The flu (influenza) is a more serious viral infection that can affect the whole body. It is much more debilitating than a cold and comes on very quickly. It is often accompanied by a high temperature that lasts several days. Headaches, extreme tiredness and aching limbs are also symptoms. The flu can last up to three weeks and causes the death of many New Zealanders each year.
Occasionally colds and flu’s can be complicated with a bacterial infection which can lead to bronchitis, pneumonia, throat infections, middle ear infections and sinusitis. In these cases, you should see your doctor as antibiotics may be helpful. A child with symptoms such as a very sore throat, vomiting, high fever, a blotchy rash, stiff neck, joint or muscle pains, aversion to light, a strange high-pitched cry, extreme lethargy or irritability should be taken to the doctor immediately to rule out the possibility of serious illnesses such as meningococcal disease.
How can I treat a cold?
Antibiotics won’t help a viral infection, so if bothered by a cough, blocked nose or sore throat, ask your pharmacist for a product to relieve the symptoms.

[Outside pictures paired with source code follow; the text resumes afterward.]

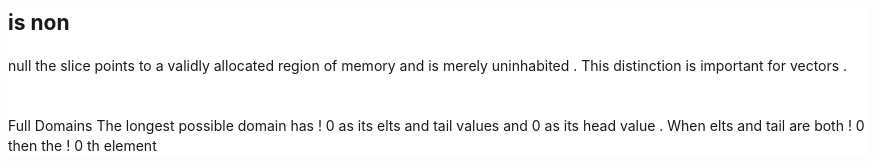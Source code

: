 is
non
-
null
the
slice
points
to
a
validly
allocated
region
of
memory
and
is
merely
uninhabited
.
This
distinction
is
important
for
vectors
.
#
#
Full
Domains
The
longest
possible
domain
has
!
0
as
its
elts
and
tail
values
and
0
as
its
head
value
.
When
elts
and
tail
are
both
!
0
then
the
!
0
th
element
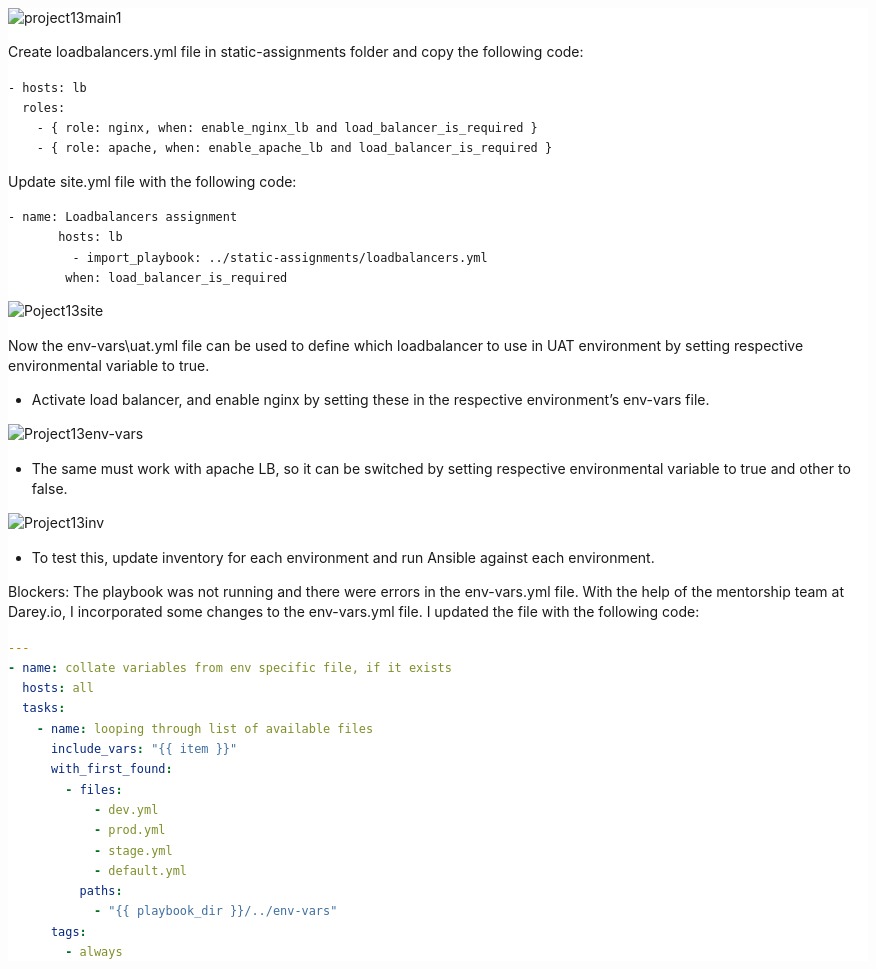 ![project13main1](https://user-images.githubusercontent.com/41236641/156894034-3b77dc72-13c9-44f0-a400-bc0339e536b5.PNG)

Create loadbalancers.yml file in static-assignments folder and copy the following code:
```
- hosts: lb
  roles:
    - { role: nginx, when: enable_nginx_lb and load_balancer_is_required }
    - { role: apache, when: enable_apache_lb and load_balancer_is_required }
```

Update site.yml file with the following code:
```
- name: Loadbalancers assignment
       hosts: lb
         - import_playbook: ../static-assignments/loadbalancers.yml
        when: load_balancer_is_required 
```

![Poject13site](https://user-images.githubusercontent.com/41236641/156894116-55e7b85b-4058-4bb6-aace-56a064bb917d.PNG)


Now the env-vars\uat.yml file can be used to define which loadbalancer to use in UAT environment by setting respective environmental variable to true.

- Activate load balancer, and enable nginx by setting these in the respective environment’s env-vars file.

![Project13env-vars](https://user-images.githubusercontent.com/41236641/156894178-801fad75-d3a2-4727-aa2f-0717dd0d6ca1.PNG)


- The same must work with apache LB, so it can be switched by setting respective environmental variable to true and other to false.

![Project13inv](https://user-images.githubusercontent.com/41236641/156894237-5bda667f-c655-481f-a521-c594bbff0d13.PNG)

- To test this, update inventory for each environment and run Ansible against each environment.

Blockers: The playbook was not running and there were errors in the env-vars.yml file. With the help of the mentorship team at Darey.io, I incorporated some changes to the env-vars.yml file. I updated the file with the following code:

```yml
---
- name: collate variables from env specific file, if it exists
  hosts: all
  tasks:
    - name: looping through list of available files
      include_vars: "{{ item }}"
      with_first_found:
        - files:
            - dev.yml
            - prod.yml
            - stage.yml
            - default.yml
          paths:
            - "{{ playbook_dir }}/../env-vars"
      tags:
        - always
  ```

Cold and flu preparations and throat lozenges offer some relief and paracetamol or ibuprofen may be used to bring down fevers. Inhalants such as menthol and eucalyptus can be added to hot water and inhaled to help clear the nose. Try aloe vera tissues or barrier creams on the nose to soothe sore, dry skin.
How can I treat the flu?
Anti-viral medicines are available to treat influenza and prevent the infection worsening, if treated early. Ask our pharmacists if it is right for you. If flu symptoms are bothering you, they can be relieved as for a cold.

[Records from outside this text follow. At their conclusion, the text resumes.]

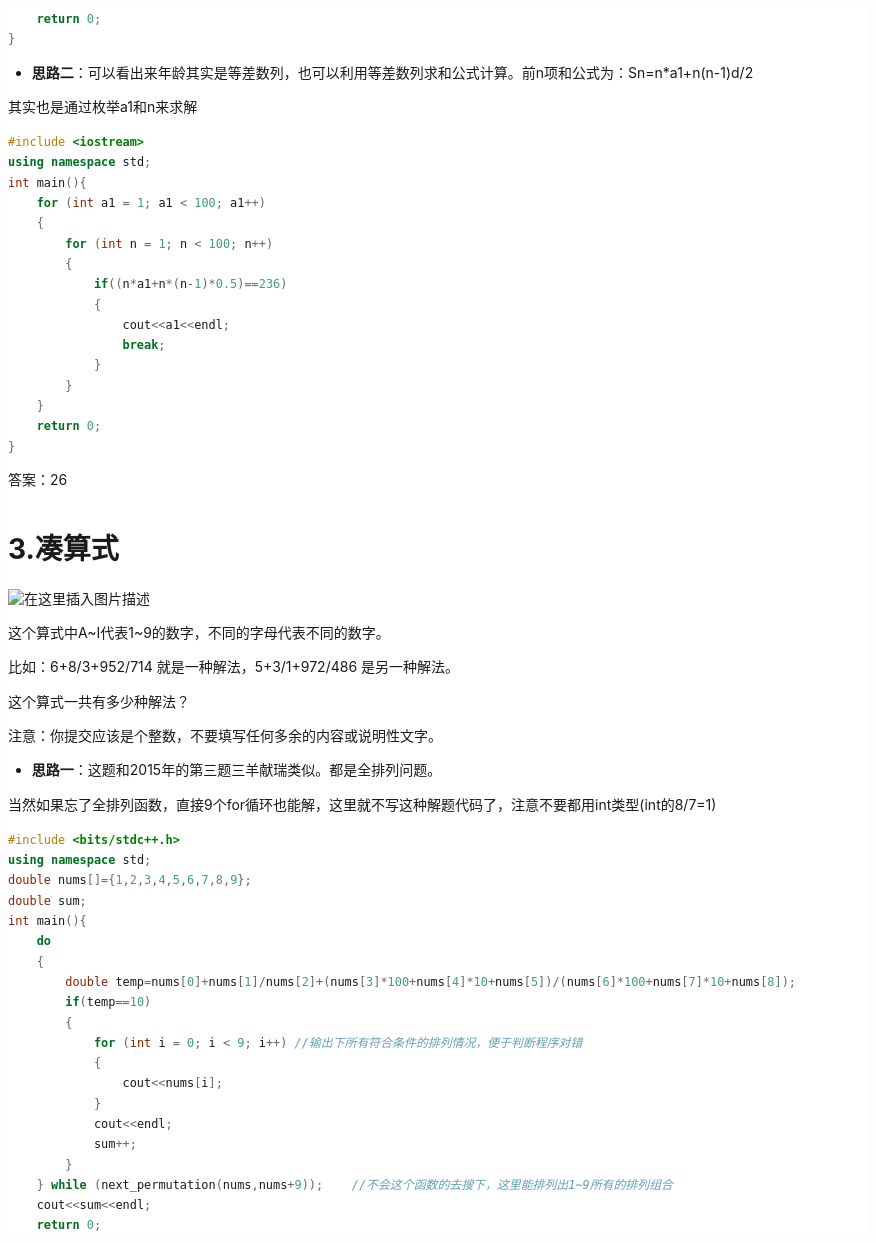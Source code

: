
 ```cpp
    return 0;
}
```

- **思路二**：可以看出来年龄其实是等差数列，也可以利用等差数列求和公式计算。前n项和公式为：Sn=n*a1+n(n-1)d/2

其实也是通过枚举a1和n来求解

```cpp
#include <iostream>
using namespace std;
int main(){
    for (int a1 = 1; a1 < 100; a1++)
    {
        for (int n = 1; n < 100; n++)
        {
            if((n*a1+n*(n-1)*0.5)==236)
            {
                cout<<a1<<endl;
                break;
            }
        }      
    }
    return 0;
}
```

答案：26

# 3.凑算式

![在这里插入图片描述](https://img-blog.csdnimg.cn/20210413214246886.png)


这个算式中A~I代表1~9的数字，不同的字母代表不同的数字。

比如：6+8/3+952/714 就是一种解法，5+3/1+972/486 是另一种解法。

这个算式一共有多少种解法？

注意：你提交应该是个整数，不要填写任何多余的内容或说明性文字。

- **思路一**：这题和2015年的第三题三羊献瑞类似。都是全排列问题。

当然如果忘了全排列函数，直接9个for循环也能解，这里就不写这种解题代码了，注意不要都用int类型(int的8/7=1)

```cpp
#include <bits/stdc++.h>
using namespace std;
double nums[]={1,2,3,4,5,6,7,8,9};
double sum;
int main(){
    do
    {
        double temp=nums[0]+nums[1]/nums[2]+(nums[3]*100+nums[4]*10+nums[5])/(nums[6]*100+nums[7]*10+nums[8]);
        if(temp==10)
        {
            for (int i = 0; i < 9; i++) //输出下所有符合条件的排列情况，便于判断程序对错
            {
                cout<<nums[i];
            }
            cout<<endl;
            sum++;
        }
    } while (next_permutation(nums,nums+9));    //不会这个函数的去搜下，这里能排列出1~9所有的排列组合
    cout<<sum<<endl;
    return 0;
```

As with most things, prevention is better than cure and we recommend that you have a flu vaccination annually. It is inactivated flu viruses given to trigger your body to build immunity so if you are exposed again, then you can fight it off quickly and without significant symptoms. Pharmacist Vaccinators can offer free flu vaccines to adults over 65 years and pregnant women, making it easy to have your vaccination.

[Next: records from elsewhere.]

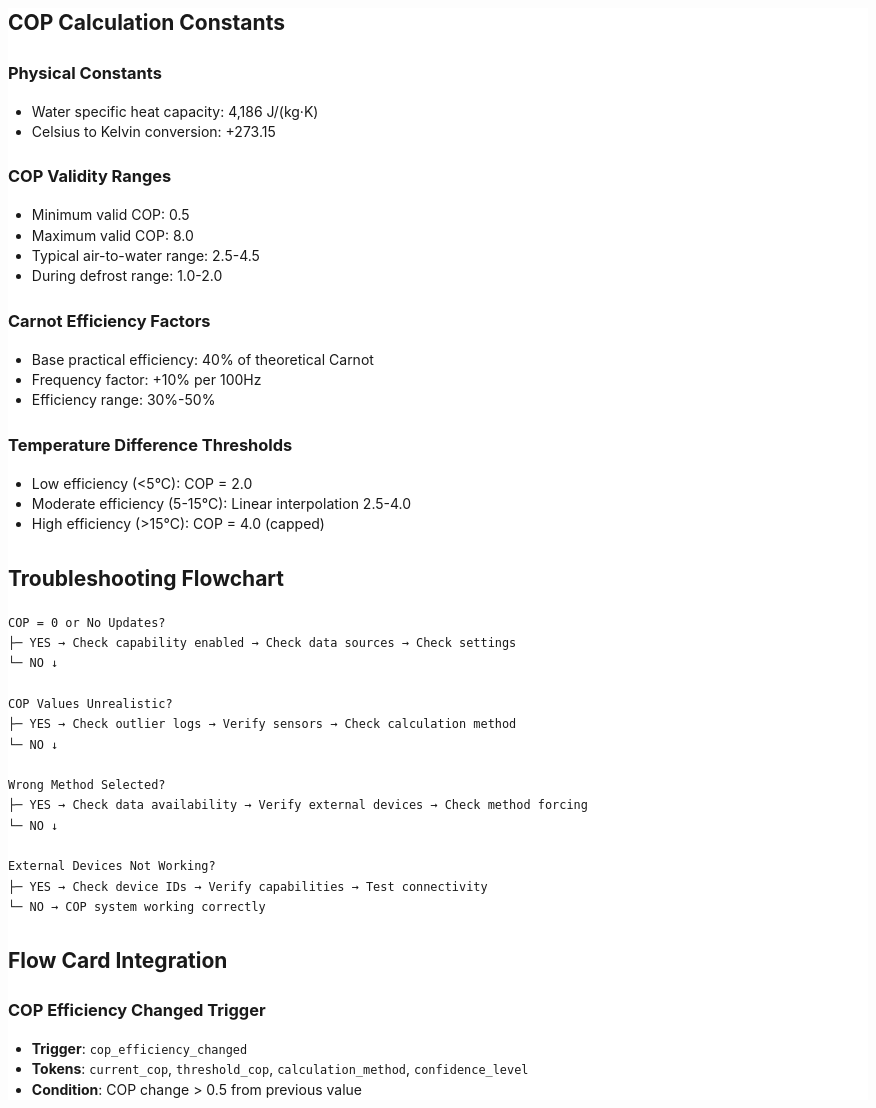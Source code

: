 ## COP Calculation Constants

### Physical Constants
- Water specific heat capacity: 4,186 J/(kg·K)
- Celsius to Kelvin conversion: +273.15

### COP Validity Ranges
- Minimum valid COP: 0.5
- Maximum valid COP: 8.0
- Typical air-to-water range: 2.5-4.5
- During defrost range: 1.0-2.0

### Carnot Efficiency Factors
- Base practical efficiency: 40% of theoretical Carnot
- Frequency factor: +10% per 100Hz
- Efficiency range: 30%-50%

### Temperature Difference Thresholds
- Low efficiency (<5°C): COP = 2.0
- Moderate efficiency (5-15°C): Linear interpolation 2.5-4.0
- High efficiency (>15°C): COP = 4.0 (capped)

## Troubleshooting Flowchart

```
COP = 0 or No Updates?
├─ YES → Check capability enabled → Check data sources → Check settings
└─ NO ↓

COP Values Unrealistic?
├─ YES → Check outlier logs → Verify sensors → Check calculation method
└─ NO ↓

Wrong Method Selected?
├─ YES → Check data availability → Verify external devices → Check method forcing
└─ NO ↓

External Devices Not Working?
├─ YES → Check device IDs → Verify capabilities → Test connectivity
└─ NO → COP system working correctly
```

## Flow Card Integration

### COP Efficiency Changed Trigger
- **Trigger**: `cop_efficiency_changed`
- **Tokens**: `current_cop`, `threshold_cop`, `calculation_method`, `confidence_level`
- **Condition**: COP change > 0.5 from previous value
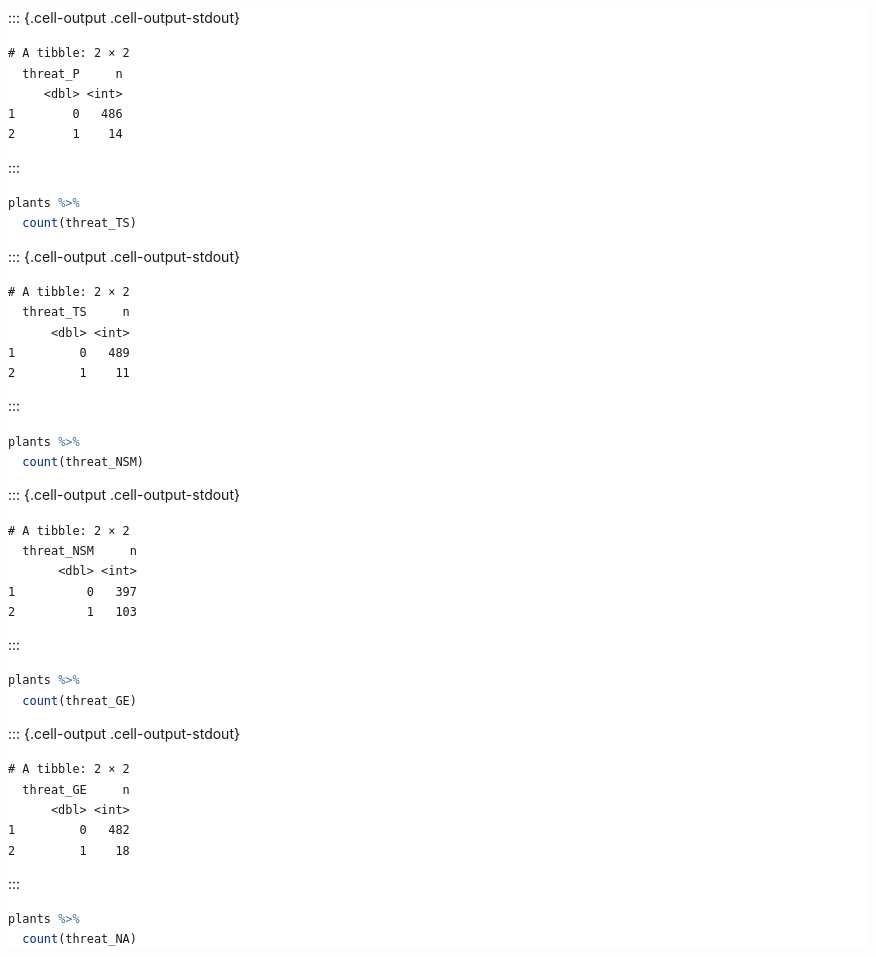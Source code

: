 ::: {.cell-output .cell-output-stdout}
```
# A tibble: 2 × 2
  threat_P     n
     <dbl> <int>
1        0   486
2        1    14
```
:::

```{.r .cell-code}
plants %>%
  count(threat_TS)
```

::: {.cell-output .cell-output-stdout}
```
# A tibble: 2 × 2
  threat_TS     n
      <dbl> <int>
1         0   489
2         1    11
```
:::

```{.r .cell-code}
plants %>%
  count(threat_NSM)
```

::: {.cell-output .cell-output-stdout}
```
# A tibble: 2 × 2
  threat_NSM     n
       <dbl> <int>
1          0   397
2          1   103
```
:::

```{.r .cell-code}
plants %>%
  count(threat_GE)
```

::: {.cell-output .cell-output-stdout}
```
# A tibble: 2 × 2
  threat_GE     n
      <dbl> <int>
1         0   482
2         1    18
```
:::

```{.r .cell-code}
plants %>%
  count(threat_NA)
```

Top tips for managing colds and flu's:
- Stay healthy by maintaining a diet rich in colourful fresh foods; a healthy gut with good probiotics; sleep well, stress less and take time to get out for some exercise.
- If you are prone to infections, check your levels of minerals in your body and correct any deficiencies, particularly zinc. Vitamin A, C, selenium and zinc may help to reduce the intensity and duration of a cold. Supplement or add foods to your diet rich in zinc (fish), vitamin C (oranges, strawberries, capsicum, kale, broccoli), garlic and honey to boost your immunity.
- Rest in bed and keep your fluids up. Fruit juice high in vitamin C or hot water with lemon and honey are good options. Avoid alcohol, caffeine and milk. Eat easily digested foods such as vegetable or chicken soup for nutrition.
- Practice good respiratory hygiene if you have a cold or flu, to limit the spread of the virus. Wash your hands frequently, cough into a tissue and dispose of it carefully and don’t infect your co-workers by going to work or school.